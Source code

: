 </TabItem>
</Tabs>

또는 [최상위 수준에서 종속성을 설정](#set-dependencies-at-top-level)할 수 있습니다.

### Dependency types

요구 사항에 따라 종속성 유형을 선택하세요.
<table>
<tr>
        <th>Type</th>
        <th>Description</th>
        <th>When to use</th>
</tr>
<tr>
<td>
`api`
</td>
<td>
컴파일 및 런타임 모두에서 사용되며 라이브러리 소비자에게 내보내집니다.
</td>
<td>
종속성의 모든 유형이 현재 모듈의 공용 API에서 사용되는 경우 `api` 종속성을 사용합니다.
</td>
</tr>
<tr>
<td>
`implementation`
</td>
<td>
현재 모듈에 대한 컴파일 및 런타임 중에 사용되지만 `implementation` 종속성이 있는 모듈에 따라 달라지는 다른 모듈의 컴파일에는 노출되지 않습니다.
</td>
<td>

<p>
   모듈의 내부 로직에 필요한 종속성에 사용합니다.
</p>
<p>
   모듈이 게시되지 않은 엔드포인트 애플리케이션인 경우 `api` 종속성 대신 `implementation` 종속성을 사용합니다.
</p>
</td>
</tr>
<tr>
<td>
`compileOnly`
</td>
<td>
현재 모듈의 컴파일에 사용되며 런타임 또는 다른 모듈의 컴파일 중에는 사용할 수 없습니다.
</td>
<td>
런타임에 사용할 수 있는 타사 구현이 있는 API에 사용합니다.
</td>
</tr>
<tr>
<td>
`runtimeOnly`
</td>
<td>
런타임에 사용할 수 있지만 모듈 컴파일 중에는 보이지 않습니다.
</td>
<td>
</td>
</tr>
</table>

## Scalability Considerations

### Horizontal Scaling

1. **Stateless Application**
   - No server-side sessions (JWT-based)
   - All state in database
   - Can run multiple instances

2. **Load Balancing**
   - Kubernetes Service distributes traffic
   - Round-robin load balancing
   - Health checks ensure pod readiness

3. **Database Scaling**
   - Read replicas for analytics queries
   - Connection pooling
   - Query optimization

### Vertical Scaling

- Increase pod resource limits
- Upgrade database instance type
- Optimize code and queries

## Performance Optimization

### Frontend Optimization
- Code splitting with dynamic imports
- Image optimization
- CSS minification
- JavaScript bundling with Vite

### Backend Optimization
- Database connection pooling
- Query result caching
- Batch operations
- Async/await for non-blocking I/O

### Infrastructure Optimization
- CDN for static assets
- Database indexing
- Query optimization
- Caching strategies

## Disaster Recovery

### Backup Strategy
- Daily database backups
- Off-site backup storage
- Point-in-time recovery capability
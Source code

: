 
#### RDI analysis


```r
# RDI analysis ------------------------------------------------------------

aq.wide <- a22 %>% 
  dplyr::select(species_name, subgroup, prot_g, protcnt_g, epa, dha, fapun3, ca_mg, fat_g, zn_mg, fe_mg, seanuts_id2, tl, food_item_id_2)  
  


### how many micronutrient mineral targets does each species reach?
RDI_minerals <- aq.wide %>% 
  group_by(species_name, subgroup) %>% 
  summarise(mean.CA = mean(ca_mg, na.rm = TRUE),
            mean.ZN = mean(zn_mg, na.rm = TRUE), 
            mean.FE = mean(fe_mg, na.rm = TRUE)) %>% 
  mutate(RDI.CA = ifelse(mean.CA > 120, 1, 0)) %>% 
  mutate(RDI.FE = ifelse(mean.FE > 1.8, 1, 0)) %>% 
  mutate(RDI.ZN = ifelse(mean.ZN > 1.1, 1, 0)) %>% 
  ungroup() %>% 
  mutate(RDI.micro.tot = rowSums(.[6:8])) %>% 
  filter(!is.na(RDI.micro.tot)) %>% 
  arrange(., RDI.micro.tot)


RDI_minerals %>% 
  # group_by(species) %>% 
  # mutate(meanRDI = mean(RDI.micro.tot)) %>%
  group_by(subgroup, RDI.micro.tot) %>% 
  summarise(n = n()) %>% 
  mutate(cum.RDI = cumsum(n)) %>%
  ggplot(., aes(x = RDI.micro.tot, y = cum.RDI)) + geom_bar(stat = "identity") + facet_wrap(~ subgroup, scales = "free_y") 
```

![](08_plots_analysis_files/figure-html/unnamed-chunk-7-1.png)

• _Requirement_
Give the number of lines in the data that include the string "Scaling", please, and nothing else.

• _Response to this exercise_
3